The GOP's War on Workers has continued to escalate this fall, reaching new heights (i.e. low points): the party of obstruction is trying to create a situation in which the National Labor Relations Board (NLRB) will become entirely unable to act.
By not allowing the Senate to fall into full recess, the GOP is effectively not allowing President Obama to appoint people to the NLRB. The five member board is currently down to three members with another soon to see his term end. The board cannot make decisions with only two members. According to the Associated Press,
“What they would be doing quite explicitly is trying to keep an agency from functioning through this maneuver,” said former board member Wilma Liebman, a Democratic appointee whose term ended in August.

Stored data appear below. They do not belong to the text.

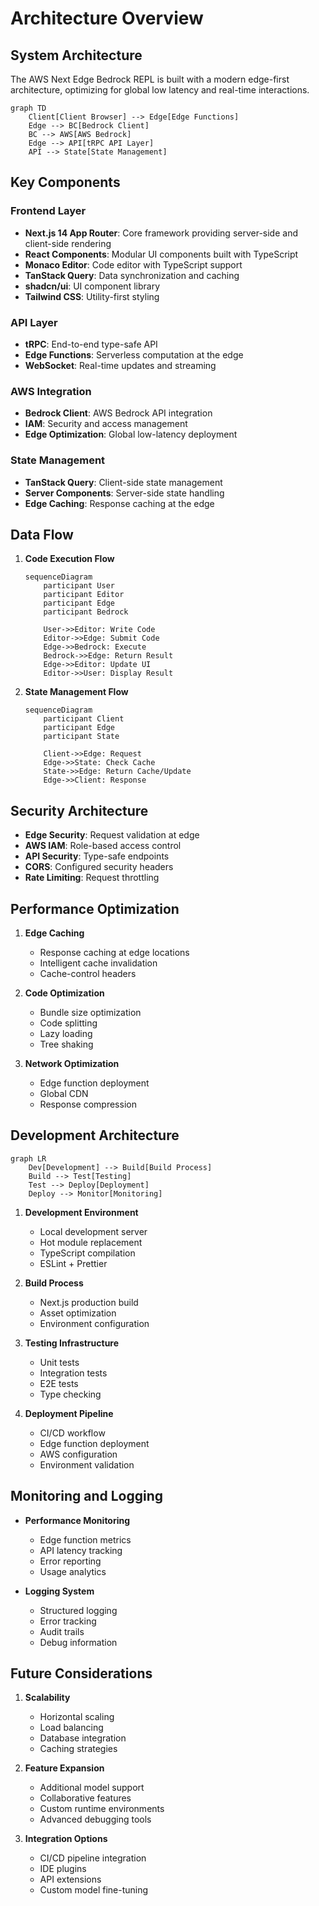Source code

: # Architecture Overview

## System Architecture

The AWS Next Edge Bedrock REPL is built with a modern edge-first architecture, optimizing for global low latency and real-time interactions.

```mermaid
graph TD
    Client[Client Browser] --> Edge[Edge Functions]
    Edge --> BC[Bedrock Client]
    BC --> AWS[AWS Bedrock]
    Edge --> API[tRPC API Layer]
    API --> State[State Management]
```

## Key Components

### Frontend Layer
- **Next.js 14 App Router**: Core framework providing server-side and client-side rendering
- **React Components**: Modular UI components built with TypeScript
- **Monaco Editor**: Code editor with TypeScript support
- **TanStack Query**: Data synchronization and caching
- **shadcn/ui**: UI component library
- **Tailwind CSS**: Utility-first styling

### API Layer
- **tRPC**: End-to-end type-safe API
- **Edge Functions**: Serverless computation at the edge
- **WebSocket**: Real-time updates and streaming

### AWS Integration
- **Bedrock Client**: AWS Bedrock API integration
- **IAM**: Security and access management
- **Edge Optimization**: Global low-latency deployment

### State Management
- **TanStack Query**: Client-side state management
- **Server Components**: Server-side state handling
- **Edge Caching**: Response caching at the edge

## Data Flow

1. **Code Execution Flow**
   ```mermaid
   sequenceDiagram
       participant User
       participant Editor
       participant Edge
       participant Bedrock
       
       User->>Editor: Write Code
       Editor->>Edge: Submit Code
       Edge->>Bedrock: Execute
       Bedrock->>Edge: Return Result
       Edge->>Editor: Update UI
       Editor->>User: Display Result
   ```

2. **State Management Flow**
   ```mermaid
   sequenceDiagram
       participant Client
       participant Edge
       participant State
       
       Client->>Edge: Request
       Edge->>State: Check Cache
       State->>Edge: Return Cache/Update
       Edge->>Client: Response
   ```

## Security Architecture

- **Edge Security**: Request validation at edge
- **AWS IAM**: Role-based access control
- **API Security**: Type-safe endpoints
- **CORS**: Configured security headers
- **Rate Limiting**: Request throttling

## Performance Optimization

1. **Edge Caching**
   - Response caching at edge locations
   - Intelligent cache invalidation
   - Cache-control headers

2. **Code Optimization**
   - Bundle size optimization
   - Code splitting
   - Lazy loading
   - Tree shaking

3. **Network Optimization**
   - Edge function deployment
   - Global CDN
   - Response compression

## Development Architecture

```mermaid
graph LR
    Dev[Development] --> Build[Build Process]
    Build --> Test[Testing]
    Test --> Deploy[Deployment]
    Deploy --> Monitor[Monitoring]
```

1. **Development Environment**
   - Local development server
   - Hot module replacement
   - TypeScript compilation
   - ESLint + Prettier

2. **Build Process**
   - Next.js production build
   - Asset optimization
   - Environment configuration

3. **Testing Infrastructure**
   - Unit tests
   - Integration tests
   - E2E tests
   - Type checking

4. **Deployment Pipeline**
   - CI/CD workflow
   - Edge function deployment
   - AWS configuration
   - Environment validation

## Monitoring and Logging

- **Performance Monitoring**
  - Edge function metrics
  - API latency tracking
  - Error reporting
  - Usage analytics

- **Logging System**
  - Structured logging
  - Error tracking
  - Audit trails
  - Debug information

## Future Considerations

1. **Scalability**
   - Horizontal scaling
   - Load balancing
   - Database integration
   - Caching strategies

2. **Feature Expansion**
   - Additional model support
   - Collaborative features
   - Custom runtime environments
   - Advanced debugging tools

3. **Integration Options**
   - CI/CD pipeline integration
   - IDE plugins
   - API extensions
   - Custom model fine-tuning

For months, House Republicans have convened brief, pro forma sessions whenever Congress is away to prevent the Senate from going into a full recess. The tactic has kept Obama from using recess appointments to bypass the Senate to name members of the labor board, choose a new chief of the Consumer Financial Protection Bureau and appoint other officials unlikely to win Senate confirmation.
The labor board is a lightning rod in the ideological war between businesses and unions over the right of workers to organize. But the long-simmering conflict has boiled over this year. Republicans say the board has taken unprecedented steps that are unacceptable to business.
Republicans are thus preventing the board from ruling during a critical time. With the Boeing case continuing to pick up steam, there is no better moment for Republicans to do permanent damage to the labor movement, which they see as an enemy to their pro-corporate agenda.
“It would paralyze the labor board, which will paralyze the labor movement, which is the point,” said New Jersey Rep. Rob Andrews, a Democrat on the Education and Workforce committee.
The Boeing case, mixed with board decisions that would speed up union elections and allow smaller groups of workers to organize, is beyond the fairness threshold of current Congressional Republicans. They would rather destroy the movement than have an open debate about what is best for American workers. This is a tactic that the GOP is using in various aspects of the government: taking committees and panels hostage in order to demand fear-based negotiations.
A spokesman for Wyoming Sen. Mike Enzi, top Republican on the Senate Health, Education, Labor and Pensions Committee, said the board appears headed for two-member gridlock unless the White House sends up nominees that can satisfy both parties.
“Our goal is to see the administration send up qualified nominees that the members can confirm,” said Frank Macchiarola, a staff director for Enzi.
Of course, anyone half awake in the current political climate knows this can be loosely translated to mean, “you will put people in power who favor our positions or we will take away the power of the entire board.”
The practice of naming nominees during recess to skip the regular confirmation process (recess appointments) is not new:
Both Republican and Democratic presidents have made recess appointments to bypass the Senate’s authority to confirm nominees. President George W. Bush made more than 170 such appointments in his two-term presidency. Obama has made 28 recess appointments so far.
Without a quorum of three members, NLRB staff can still carry out the agency’s core functions, such as issuing complaints, investigating labor law violations and overseeing union elections. About 95 percent of cases are resolved without ever being appealed to the five-member board.
But the board still hears appeals on hundreds of cases each year, some of which can lead to new policies or change existing case law. Democrats warn that businesses caught violating labor laws could simply appeal their cases to delay fines and penalties, knowing they would never be heard while the board lacks a quorum.
It is unclear what percentage of voters are falling for the not-so-veiled attempt to disable the NLRB. This is how the government works in the new age of corporate, Tea Party politics. Do what the money sayeth or the money taketh away your rights. But the money will probably taketh away your rights regardless.